Uvalde Senior Rejects Claims Salvador Ramos Was Bullied: 'He Hurt Animals'

A Uvalde High School student who knew Salvador Ramos rejected claims that the Robb Elementary School shooter was bullied.

"Salvador Ramos was a boy who was not bullied," Uvalde High School senior Ivan Arellano told local news station WFAA on Wednesday. "He would try to pick on people but fail, and it would aggravate him."

"He would hurt animals. He was not a good person," the high school student added.
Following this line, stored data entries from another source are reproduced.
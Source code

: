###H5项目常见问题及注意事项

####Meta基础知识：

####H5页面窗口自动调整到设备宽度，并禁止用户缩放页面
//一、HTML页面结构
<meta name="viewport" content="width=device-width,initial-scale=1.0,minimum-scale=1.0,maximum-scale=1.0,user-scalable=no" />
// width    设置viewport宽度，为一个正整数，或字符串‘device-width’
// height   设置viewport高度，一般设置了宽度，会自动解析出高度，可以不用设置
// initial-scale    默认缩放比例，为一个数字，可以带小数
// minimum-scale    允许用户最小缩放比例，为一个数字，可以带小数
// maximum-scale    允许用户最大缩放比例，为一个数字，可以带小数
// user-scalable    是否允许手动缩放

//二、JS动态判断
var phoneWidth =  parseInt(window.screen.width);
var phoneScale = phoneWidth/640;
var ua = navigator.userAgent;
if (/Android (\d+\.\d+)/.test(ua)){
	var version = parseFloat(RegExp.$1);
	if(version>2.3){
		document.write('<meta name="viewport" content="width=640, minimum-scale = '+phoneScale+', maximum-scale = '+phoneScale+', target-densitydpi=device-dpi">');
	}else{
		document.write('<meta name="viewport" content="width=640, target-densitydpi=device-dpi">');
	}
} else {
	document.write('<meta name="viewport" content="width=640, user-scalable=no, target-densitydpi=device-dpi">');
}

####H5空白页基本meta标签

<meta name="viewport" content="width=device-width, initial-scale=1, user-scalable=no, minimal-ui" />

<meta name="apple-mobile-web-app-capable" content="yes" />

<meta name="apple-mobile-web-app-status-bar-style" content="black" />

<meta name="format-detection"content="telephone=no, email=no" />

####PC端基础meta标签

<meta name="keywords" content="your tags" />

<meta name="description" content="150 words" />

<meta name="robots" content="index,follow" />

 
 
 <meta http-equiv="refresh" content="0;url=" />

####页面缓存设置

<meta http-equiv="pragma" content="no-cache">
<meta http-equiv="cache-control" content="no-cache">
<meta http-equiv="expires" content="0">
Arellano is also a friend of Layla Salazar's older brother, who was one of the 19 children who Ramos killed inside the elementary school on Tuesday before he was fatally shot by law enforcement.

Some of Ramos' friends and family claimed this week that the teen was bullied for his appearance and stutter, according to The Washington Post.

Stephen Garcia, who identified himself as one of the shooter's best friends, told the Post that Ramos was bullied after posting a photo of himself on social media wearing eyeliner. Ramos was also reportedly bullied in middle school for stuttering while speaking, according to his friends and family.

"He would get bullied hard, like bullied by a lot of people," Garcia told the Post. "Over social media, over gaming, over everything." Meanwhile, Mia, Ramos' cousin, said that she believed that Ramos didn't "feel comfortable anymore at school."

"He wasn't very much of a social person after being bullied for the stutter," she told the Post.

Santos Valdez Jr., another friend of the shooter, said that Ramos would cut his face for fun and that he showed up to a park in one instance with cuts on his face.

Ramos' mother, Adriana Reyes, spoke about her son this week and said that he is "not a monster," but that "he can be aggressive...if he really got mad."

She also said that she had an "uneasy feeling" about her son as she wondered what he's up to, she told ABC News. Reyes added that she was unaware that her son bought two AR-15-style rifles a few days before the mass shooting.

Uvalde Senior Rejects that Ramos Was bullied
A Uvalde High School student who knew Salvador Ramos rejected claims that the Robb Elementary School shooter was bullied. Pictured above, a woman walks past a makeshift memorial for the shooting victims at Robb Elementary... Photo by CHANDAN KHANNA/AFP via Getty Images

In an interview with the Daily Mail, Reyes said that she was "surprised" that her son went on a killing spree, and added that they had a good relationship despite him living with his grandparents at the time of the shooting incident.

The Robb Elementary shooting is the second-deadliest school shooting since the Sandy Hook Elementary School shooting in Newtown, Connecticut, in 2012, in which 20 students and six teachers were killed.